“This will not affect our plans for Super Bowl LI in 2017,” NFL spokesman Brian McCarthy said in a written statement. “We will work closely with the Houston Super Bowl Host Committee to make sure all fans feel welcomed at our events. Our policies emphasize tolerance and inclusiveness, and prohibit discrimination based on age, gender, race, religion, sexual orientation, or any other improper standard.”
Voters in the nation’s fourth-largest city on Tuesday rejected, by a margin of 61 to 39 percent, a measure prohibiting discrimination in employment, housing, business services and public spaces based on sexual orientation, race, gender identity and other considerations.
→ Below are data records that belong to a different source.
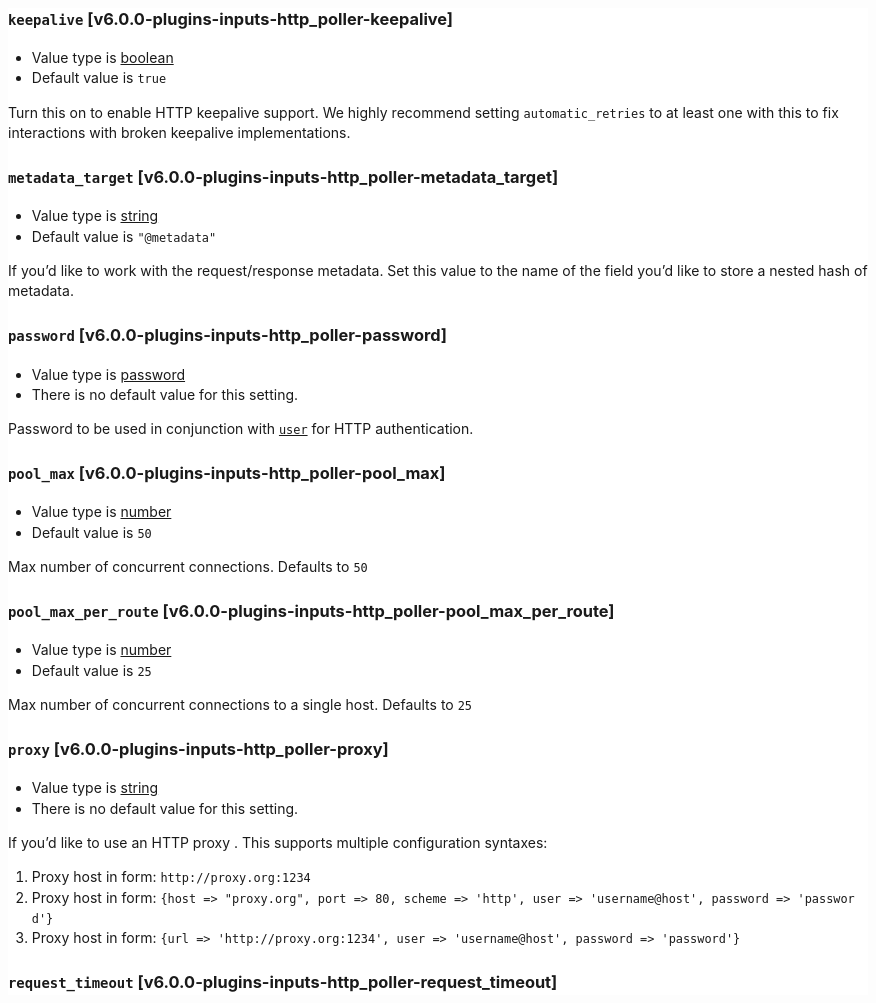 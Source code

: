 ### `keepalive` [v6.0.0-plugins-inputs-http_poller-keepalive]

* Value type is [boolean](/lsr/value-types.md#boolean)
* Default value is `true`

Turn this on to enable HTTP keepalive support. We highly recommend setting `automatic_retries` to at least one with this to fix interactions with broken keepalive implementations.

### `metadata_target` [v6.0.0-plugins-inputs-http_poller-metadata_target]

* Value type is [string](/lsr/value-types.md#string)
* Default value is `"@metadata"`

If you’d like to work with the request/response metadata. Set this value to the name of the field you’d like to store a nested hash of metadata.

### `password` [v6.0.0-plugins-inputs-http_poller-password]

* Value type is [password](/lsr/value-types.md#password)
* There is no default value for this setting.

Password to be used in conjunction with [`user`](v6-0-0-plugins-inputs-http_poller.md#v6.0.0-plugins-inputs-http_poller-user) for HTTP authentication.

### `pool_max` [v6.0.0-plugins-inputs-http_poller-pool_max]

* Value type is [number](/lsr/value-types.md#number)
* Default value is `50`

Max number of concurrent connections. Defaults to `50`

### `pool_max_per_route` [v6.0.0-plugins-inputs-http_poller-pool_max_per_route]

* Value type is [number](/lsr/value-types.md#number)
* Default value is `25`

Max number of concurrent connections to a single host. Defaults to `25`

### `proxy` [v6.0.0-plugins-inputs-http_poller-proxy]

* Value type is [string](/lsr/value-types.md#string)
* There is no default value for this setting.

If you’d like to use an HTTP proxy . This supports multiple configuration syntaxes:

1. Proxy host in form: `http://proxy.org:1234`
2. Proxy host in form: `{host => "proxy.org", port => 80, scheme => 'http', user => 'username@host', password => 'password'}`
3. Proxy host in form: `{url => 'http://proxy.org:1234', user => 'username@host', password => 'password'}`

### `request_timeout` [v6.0.0-plugins-inputs-http_poller-request_timeout]
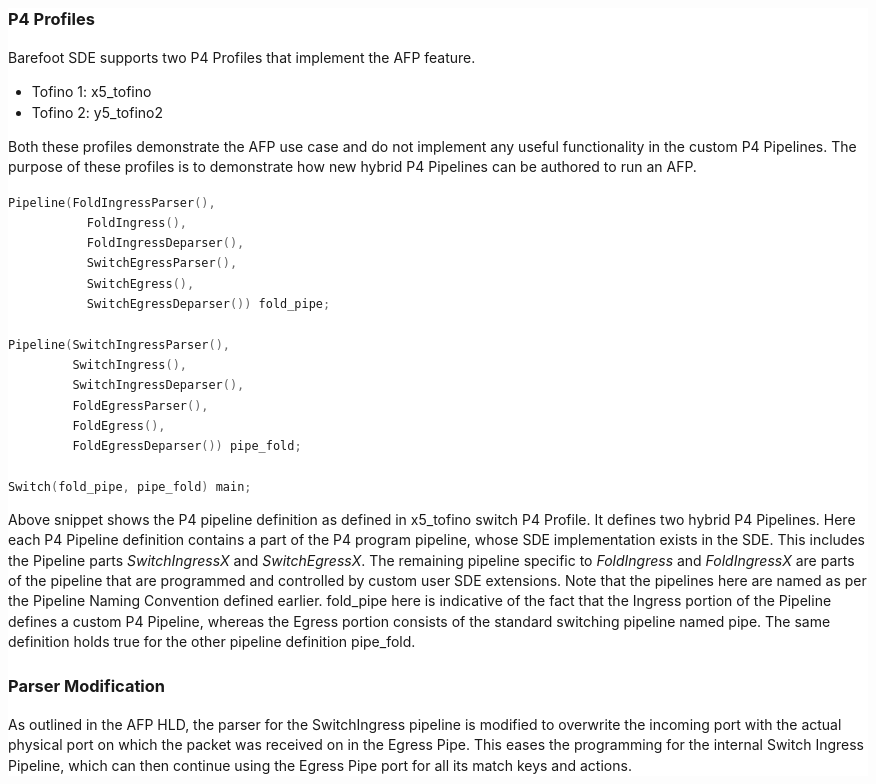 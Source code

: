 <h3 id="p4profile">P4 Profiles</h3>

Barefoot SDE supports two P4 Profiles that implement the AFP feature.

* Tofino 1: x5_tofino
* Tofino 2: y5_tofino2

Both these profiles demonstrate the AFP use case and do not implement any useful functionality in the custom P4
Pipelines. The purpose of these profiles is to demonstrate how new hybrid P4 Pipelines can be authored to run an AFP.

```cpp
Pipeline(FoldIngressParser(),
           FoldIngress(),
           FoldIngressDeparser(),
           SwitchEgressParser(),
           SwitchEgress(),
           SwitchEgressDeparser()) fold_pipe;

Pipeline(SwitchIngressParser(),
         SwitchIngress(),
         SwitchIngressDeparser(),
         FoldEgressParser(),
         FoldEgress(),
         FoldEgressDeparser()) pipe_fold;

Switch(fold_pipe, pipe_fold) main;
```

Above snippet shows the P4 pipeline definition as defined in x5_tofino switch P4 Profile. It defines two hybrid P4
Pipelines. Here each P4 Pipeline definition contains a part of the P4 program pipeline, whose SDE implementation
exists in the SDE. This includes the Pipeline parts _SwitchIngressX_ and _SwitchEgressX_. The remaining pipeline
specific to _FoldIngress_ and _FoldIngressX_ are parts of the pipeline that are programmed and controlled by custom
user SDE extensions.
Note that the pipelines here are named as per the Pipeline Naming Convention defined earlier. fold_pipe here is
indicative of the fact that the Ingress portion of the Pipeline defines a custom P4 Pipeline, whereas the Egress portion
consists of the standard switching pipeline named pipe. The same definition holds true for the other pipeline definition
pipe_fold.

<h3 id="modparser">Parser Modification</h3>

As outlined in the AFP HLD, the parser for the SwitchIngress pipeline is modified to overwrite the incoming port with
the actual physical port on which the packet was received on in the Egress Pipe. This eases the programming for the
internal Switch Ingress Pipeline, which can then continue using the Egress Pipe port for all its match keys and actions.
Opponents portrayed the ordinance, which had been passed by the city council but was put to a referendum after courtroom maneuvering, as permitting male sexual predators to enter women’s bathrooms.
In comments to ABC News Wednesday, Houston attorney John LaRue pointed to a potential for boycotts in the wake of the voting results, including “rumblings” to pressure the NFL to shift its Super Bowl site.
“The Super Bowl is slated to come in 2017, and there are rumblings of plans to ask the NFL to move and go elsewhere in support of LGBT people and other groups HERO [the anti-discrimination ordinance that was voted down] would have protected,” LaRue said.